WHAT THE EXERCISE ASKS - Retype the data below, every word of it, exactly.
-*-*-
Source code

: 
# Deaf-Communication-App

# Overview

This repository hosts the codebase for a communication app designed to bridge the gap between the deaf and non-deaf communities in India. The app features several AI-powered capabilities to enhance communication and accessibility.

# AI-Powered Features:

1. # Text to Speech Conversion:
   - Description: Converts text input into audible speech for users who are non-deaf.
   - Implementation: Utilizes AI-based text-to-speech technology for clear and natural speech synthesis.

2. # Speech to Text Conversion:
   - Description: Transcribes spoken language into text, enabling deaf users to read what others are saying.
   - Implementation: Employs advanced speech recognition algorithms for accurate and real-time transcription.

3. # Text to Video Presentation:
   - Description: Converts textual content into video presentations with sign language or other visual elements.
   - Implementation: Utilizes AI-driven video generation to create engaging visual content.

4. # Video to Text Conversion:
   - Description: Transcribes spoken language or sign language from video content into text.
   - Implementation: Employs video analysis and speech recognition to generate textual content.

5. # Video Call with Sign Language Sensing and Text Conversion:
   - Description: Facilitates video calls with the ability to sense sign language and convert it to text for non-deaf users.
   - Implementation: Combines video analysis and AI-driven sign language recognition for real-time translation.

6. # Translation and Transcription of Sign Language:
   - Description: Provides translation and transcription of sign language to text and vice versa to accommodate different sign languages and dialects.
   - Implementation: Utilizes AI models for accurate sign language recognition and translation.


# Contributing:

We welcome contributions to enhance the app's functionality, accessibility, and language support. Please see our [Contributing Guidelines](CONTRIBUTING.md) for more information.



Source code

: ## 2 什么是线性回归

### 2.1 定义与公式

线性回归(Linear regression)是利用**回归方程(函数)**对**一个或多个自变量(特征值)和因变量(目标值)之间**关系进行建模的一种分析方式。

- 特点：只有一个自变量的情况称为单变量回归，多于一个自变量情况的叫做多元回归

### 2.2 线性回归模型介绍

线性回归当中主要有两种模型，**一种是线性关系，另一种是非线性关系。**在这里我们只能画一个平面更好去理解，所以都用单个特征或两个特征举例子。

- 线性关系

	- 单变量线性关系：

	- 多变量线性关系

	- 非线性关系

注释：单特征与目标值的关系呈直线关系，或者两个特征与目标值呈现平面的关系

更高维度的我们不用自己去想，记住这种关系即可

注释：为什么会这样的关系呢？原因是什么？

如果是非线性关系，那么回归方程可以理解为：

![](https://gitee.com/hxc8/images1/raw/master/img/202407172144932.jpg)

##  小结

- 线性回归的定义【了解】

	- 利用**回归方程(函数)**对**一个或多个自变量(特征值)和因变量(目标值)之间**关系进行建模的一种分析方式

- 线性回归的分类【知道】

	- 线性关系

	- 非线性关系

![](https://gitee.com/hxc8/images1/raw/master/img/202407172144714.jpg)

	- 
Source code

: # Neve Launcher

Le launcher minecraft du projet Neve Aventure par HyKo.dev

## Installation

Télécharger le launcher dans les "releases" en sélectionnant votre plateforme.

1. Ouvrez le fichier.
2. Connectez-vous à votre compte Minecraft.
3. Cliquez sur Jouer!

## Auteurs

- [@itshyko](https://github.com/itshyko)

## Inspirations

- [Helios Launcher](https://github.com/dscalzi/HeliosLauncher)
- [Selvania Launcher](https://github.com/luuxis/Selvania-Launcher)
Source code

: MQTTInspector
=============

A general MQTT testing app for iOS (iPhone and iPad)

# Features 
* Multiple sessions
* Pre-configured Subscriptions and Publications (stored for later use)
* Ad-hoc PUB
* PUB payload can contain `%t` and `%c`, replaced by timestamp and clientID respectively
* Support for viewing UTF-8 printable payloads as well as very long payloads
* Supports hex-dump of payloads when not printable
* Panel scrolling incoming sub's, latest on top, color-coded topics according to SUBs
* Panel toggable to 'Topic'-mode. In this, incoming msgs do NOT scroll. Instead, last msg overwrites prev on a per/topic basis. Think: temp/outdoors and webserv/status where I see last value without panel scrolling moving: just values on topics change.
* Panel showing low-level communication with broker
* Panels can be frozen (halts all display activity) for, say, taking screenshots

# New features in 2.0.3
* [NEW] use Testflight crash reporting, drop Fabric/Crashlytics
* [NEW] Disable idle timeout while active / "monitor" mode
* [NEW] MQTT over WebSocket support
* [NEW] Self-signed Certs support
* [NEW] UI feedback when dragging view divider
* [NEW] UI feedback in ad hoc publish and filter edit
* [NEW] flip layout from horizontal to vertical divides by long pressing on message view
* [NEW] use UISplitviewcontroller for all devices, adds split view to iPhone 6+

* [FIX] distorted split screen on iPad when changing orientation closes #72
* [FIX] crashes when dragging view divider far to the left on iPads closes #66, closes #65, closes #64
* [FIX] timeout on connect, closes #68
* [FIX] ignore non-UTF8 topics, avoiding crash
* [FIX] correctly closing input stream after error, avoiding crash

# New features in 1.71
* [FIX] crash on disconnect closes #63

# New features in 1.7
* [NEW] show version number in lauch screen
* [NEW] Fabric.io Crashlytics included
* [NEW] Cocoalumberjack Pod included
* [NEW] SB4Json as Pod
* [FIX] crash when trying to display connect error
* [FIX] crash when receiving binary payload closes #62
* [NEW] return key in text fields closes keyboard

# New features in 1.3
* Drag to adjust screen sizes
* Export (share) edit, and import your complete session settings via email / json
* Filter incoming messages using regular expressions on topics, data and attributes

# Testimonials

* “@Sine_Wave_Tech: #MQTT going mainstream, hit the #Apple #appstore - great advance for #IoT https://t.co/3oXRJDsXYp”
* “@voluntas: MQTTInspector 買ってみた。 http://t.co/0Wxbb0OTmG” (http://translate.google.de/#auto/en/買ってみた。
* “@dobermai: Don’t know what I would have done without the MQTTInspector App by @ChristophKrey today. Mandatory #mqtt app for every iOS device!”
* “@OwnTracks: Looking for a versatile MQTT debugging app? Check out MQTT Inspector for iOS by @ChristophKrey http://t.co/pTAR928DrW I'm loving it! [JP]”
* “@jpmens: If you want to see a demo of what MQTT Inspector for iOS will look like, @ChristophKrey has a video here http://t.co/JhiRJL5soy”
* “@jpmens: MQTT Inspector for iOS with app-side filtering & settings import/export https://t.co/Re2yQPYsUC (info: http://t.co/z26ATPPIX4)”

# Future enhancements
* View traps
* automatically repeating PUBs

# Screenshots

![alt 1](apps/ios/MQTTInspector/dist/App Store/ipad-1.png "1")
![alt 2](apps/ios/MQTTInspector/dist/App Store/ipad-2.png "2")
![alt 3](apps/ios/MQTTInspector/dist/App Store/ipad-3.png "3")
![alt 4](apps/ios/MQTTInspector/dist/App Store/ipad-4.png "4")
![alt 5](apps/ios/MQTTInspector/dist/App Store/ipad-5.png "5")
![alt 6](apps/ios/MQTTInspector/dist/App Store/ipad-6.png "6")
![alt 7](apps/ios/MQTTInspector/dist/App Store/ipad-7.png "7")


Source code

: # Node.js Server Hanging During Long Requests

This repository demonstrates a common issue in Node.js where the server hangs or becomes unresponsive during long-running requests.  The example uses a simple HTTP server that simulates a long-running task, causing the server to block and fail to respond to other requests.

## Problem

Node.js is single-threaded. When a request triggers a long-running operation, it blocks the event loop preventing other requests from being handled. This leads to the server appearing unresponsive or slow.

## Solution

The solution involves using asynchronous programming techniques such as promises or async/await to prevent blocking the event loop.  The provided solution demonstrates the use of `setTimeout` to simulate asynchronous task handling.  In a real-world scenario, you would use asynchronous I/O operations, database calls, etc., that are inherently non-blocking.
-*-*-
ANSWER BOX -
Source code

: 
# Deaf-Communication-App

# Overview

This repository hosts the codebase for a communication app designed to bridge the gap between the deaf and non-deaf communities in India. The app features several AI-powered capabilities to enhance communication and accessibility.

# AI-Powered Features:

1. # Text to Speech Conversion:
   - Description: Converts text input into audible speech for users who are non-deaf.
   - Implementation: Utilizes AI-based text-to-speech technology for clear and natural speech synthesis.

2. # Speech to Text Conversion:
   - Description: Transcribes spoken language into text, enabling deaf users to read what others are saying.
   - Implementation: Employs advanced speech recognition algorithms for accurate and real-time transcription.

3. # Text to Video Presentation:
   - Description: Converts textual content into video presentations with sign language or other visual elements.
   - Implementation: Utilizes AI-driven video generation to create engaging visual content.

4. # Video to Text Conversion:
   - Description: Transcribes spoken language or sign language from video content into text.
   - Implementation: Employs video analysis and speech recognition to generate textual content.

5. # Video Call with Sign Language Sensing and Text Conversion:
   - Description: Facilitates video calls with the ability to sense sign language and convert it to text for non-deaf users.
   - Implementation: Combines video analysis and AI-driven sign language recognition for real-time translation.

6. # Translation and Transcription of Sign Language:
   - Description: Provides translation and transcription of sign language to text and vice versa to accommodate different sign languages and dialects.
   - Implementation: Utilizes AI models for accurate sign language recognition and translation.


# Contributing:

We welcome contributions to enhance the app's functionality, accessibility, and language support. Please see our [Contributing Guidelines](CONTRIBUTING.md) for more information.



Source code

: ## 2 什么是线性回归

### 2.1 定义与公式

线性回归(Linear regression)是利用**回归方程(函数)**对**一个或多个自变量(特征值)和因变量(目标值)之间**关系进行建模的一种分析方式。

- 特点：只有一个自变量的情况称为单变量回归，多于一个自变量情况的叫做多元回归

### 2.2 线性回归模型介绍

线性回归当中主要有两种模型，**一种是线性关系，另一种是非线性关系。**在这里我们只能画一个平面更好去理解，所以都用单个特征或两个特征举例子。

- 线性关系

	- 单变量线性关系：

	- 多变量线性关系

	- 非线性关系

注释：单特征与目标值的关系呈直线关系，或者两个特征与目标值呈现平面的关系

更高维度的我们不用自己去想，记住这种关系即可

注释：为什么会这样的关系呢？原因是什么？

如果是非线性关系，那么回归方程可以理解为：

![](https://gitee.com/hxc8/images1/raw/master/img/202407172144932.jpg)

##  小结

- 线性回归的定义【了解】

	- 利用**回归方程(函数)**对**一个或多个自变量(特征值)和因变量(目标值)之间**关系进行建模的一种分析方式

- 线性回归的分类【知道】

	- 线性关系

	- 非线性关系

![](https://gitee.com/hxc8/images1/raw/master/img/202407172144714.jpg)

	- 
Source code

: # Neve Launcher

Le launcher minecraft du projet Neve Aventure par HyKo.dev

## Installation

Télécharger le launcher dans les "releases" en sélectionnant votre plateforme.

1. Ouvrez le fichier.
2. Connectez-vous à votre compte Minecraft.
3. Cliquez sur Jouer!

## Auteurs

- [@itshyko](https://github.com/itshyko)

## Inspirations

- [Helios Launcher](https://github.com/dscalzi/HeliosLauncher)
- [Selvania Launcher](https://github.com/luuxis/Selvania-Launcher)
Source code

: MQTTInspector
=============

A general MQTT testing app for iOS (iPhone and iPad)

# Features 
* Multiple sessions
* Pre-configured Subscriptions and Publications (stored for later use)
* Ad-hoc PUB
* PUB payload can contain `%t` and `%c`, replaced by timestamp and clientID respectively
* Support for viewing UTF-8 printable payloads as well as very long payloads
* Supports hex-dump of payloads when not printable
* Panel scrolling incoming sub's, latest on top, color-coded topics according to SUBs
* Panel toggable to 'Topic'-mode. In this, incoming msgs do NOT scroll. Instead, last msg overwrites prev on a per/topic basis. Think: temp/outdoors and webserv/status where I see last value without panel scrolling moving: just values on topics change.
* Panel showing low-level communication with broker
* Panels can be frozen (halts all display activity) for, say, taking screenshots

# New features in 2.0.3
* [NEW] use Testflight crash reporting, drop Fabric/Crashlytics
* [NEW] Disable idle timeout while active / "monitor" mode
* [NEW] MQTT over WebSocket support
* [NEW] Self-signed Certs support
* [NEW] UI feedback when dragging view divider
* [NEW] UI feedback in ad hoc publish and filter edit
* [NEW] flip layout from horizontal to vertical divides by long pressing on message view
* [NEW] use UISplitviewcontroller for all devices, adds split view to iPhone 6+

* [FIX] distorted split screen on iPad when changing orientation closes #72
* [FIX] crashes when dragging view divider far to the left on iPads closes #66, closes #65, closes #64
* [FIX] timeout on connect, closes #68
* [FIX] ignore non-UTF8 topics, avoiding crash
* [FIX] correctly closing input stream after error, avoiding crash

# New features in 1.71
* [FIX] crash on disconnect closes #63

# New features in 1.7
* [NEW] show version number in lauch screen
* [NEW] Fabric.io Crashlytics included
* [NEW] Cocoalumberjack Pod included
* [NEW] SB4Json as Pod
* [FIX] crash when trying to display connect error
* [FIX] crash when receiving binary payload closes #62
* [NEW] return key in text fields closes keyboard

# New features in 1.3
* Drag to adjust screen sizes
* Export (share) edit, and import your complete session settings via email / json
* Filter incoming messages using regular expressions on topics, data and attributes

# Testimonials

* “@Sine_Wave_Tech: #MQTT going mainstream, hit the #Apple #appstore - great advance for #IoT https://t.co/3oXRJDsXYp”
* “@voluntas: MQTTInspector 買ってみた。 http://t.co/0Wxbb0OTmG” (http://translate.google.de/#auto/en/買ってみた。
* “@dobermai: Don’t know what I would have done without the MQTTInspector App by @ChristophKrey today. Mandatory #mqtt app for every iOS device!”
* “@OwnTracks: Looking for a versatile MQTT debugging app? Check out MQTT Inspector for iOS by @ChristophKrey http://t.co/pTAR928DrW I'm loving it! [JP]”
* “@jpmens: If you want to see a demo of what MQTT Inspector for iOS will look like, @ChristophKrey has a video here http://t.co/JhiRJL5soy”
* “@jpmens: MQTT Inspector for iOS with app-side filtering & settings import/export https://t.co/Re2yQPYsUC (info: http://t.co/z26ATPPIX4)”

# Future enhancements
* View traps
* automatically repeating PUBs

# Screenshots

![alt 1](apps/ios/MQTTInspector/dist/App Store/ipad-1.png "1")
![alt 2](apps/ios/MQTTInspector/dist/App Store/ipad-2.png "2")
![alt 3](apps/ios/MQTTInspector/dist/App Store/ipad-3.png "3")
![alt 4](apps/ios/MQTTInspector/dist/App Store/ipad-4.png "4")
![alt 5](apps/ios/MQTTInspector/dist/App Store/ipad-5.png "5")
![alt 6](apps/ios/MQTTInspector/dist/App Store/ipad-6.png "6")
![alt 7](apps/ios/MQTTInspector/dist/App Store/ipad-7.png "7")


Source code

: # Node.js Server Hanging During Long Requests

This repository demonstrates a common issue in Node.js where the server hangs or becomes unresponsive during long-running requests.  The example uses a simple HTTP server that simulates a long-running task, causing the server to block and fail to respond to other requests.

## Problem

Node.js is single-threaded. When a request triggers a long-running operation, it blocks the event loop preventing other requests from being handled. This leads to the server appearing unresponsive or slow.

## Solution

The solution involves using asynchronous programming techniques such as promises or async/await to prevent blocking the event loop.  The provided solution demonstrates the use of `setTimeout` to simulate asynchronous task handling.  In a real-world scenario, you would use asynchronous I/O operations, database calls, etc., that are inherently non-blocking.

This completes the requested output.